Il venait pour la première fois à Marseille, dans le cadre du Festival de La Roque d’Anthéron… Marseille s’en souviendra ! Les aficionados du pianiste Grigory Sokolov connaissent son rituel, ballet psychotique d’entrées et sorties mécaniques, sa présence abstinente, quasi-absente au public qu’il salue à la dérobée, son attaque du clavier sans délai, son jeu transcendant – il ne joue comme personne – sa générosité en matière de bis… Le 26 Juillet, La Criée fait salle comble ! Au bout de trois heures de concert et… six bis (!!!) le public est debout, n’en revient pas, admiratif, mirettes brillantes… Minuit solaire !

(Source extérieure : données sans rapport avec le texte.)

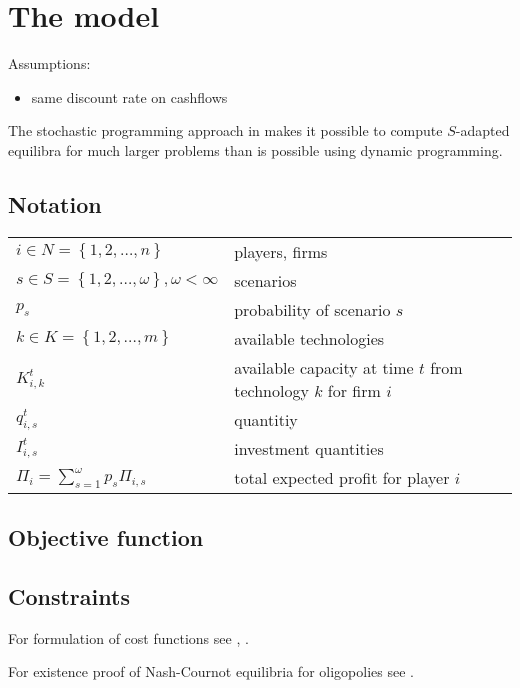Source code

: \section{The model}

Assumptions:

\begin{itemize}
	\item same discount rate on cashflows
\end{itemize}

The stochastic programming approach in \cite{Genc2007} makes it possible to compute $S$-adapted equilibra for much larger problems than is possible using dynamic programming.

\subsection{Notation}

\begin{longtable}[c]{l l}
$i\in N=\left\{ 1,2,\dots,n\right\}$ & players, firms\\
$s\in S=\left\{ 1,2,\dots,\omega\right\}, \omega<\infty$ & scenarios\\
$p_s$ & probability of scenario $s$\\
$k\in K=\left\{ 1,2,\dots,m\right\}$ & available technologies\\
$K_{i,k}^t$ & available capacity at time $t$ from technology $k$ for firm $i$\\
$q_{i,s}^t$ & quantitiy\\
$I_{i,s}^t$ & investment quantities\\
$\Pi_i=\sum_{s=1}^\omega p_s\Pi_{i,s}$ & total expected profit for player $i$
\end{longtable}

\subsection{Objective function}

\subsection{Constraints}

For formulation of cost functions see \cite{Bergman1995}, \cite{Pineau2003}.	

For existence proof of Nash-Cournot equilibria for oligopolies see \cite{Murphy1982}.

Les méandres beethovéniens de son « Hammerklavier » épousent le profil du « Wanderer » schubertien qui sonne avec une clarté rare. Choisis en début de programme les Impromptus et Klavierstücke de Schubert en constituent l’annonce : lunaires aux mille teintes, tragiques et simples, fluides, puissants ou retenus… Tout un monde qu’on retrouve dans l’op. 106. Et l’on se plait à entendre, aussi, sous les doigts virtuoses, détaillant chaque plan sonore, tout ce que recèle le génie de Beethoven : de Bach bien sûr et ses fugatos pris avec une fougue impressionnante, mais aussi de l’orchestre de Wagner, la percussion moderne du clavier ou le cantabile fluide de Chopin, jusqu’à l’hiératisme de la Seconde Ecole de Vienne…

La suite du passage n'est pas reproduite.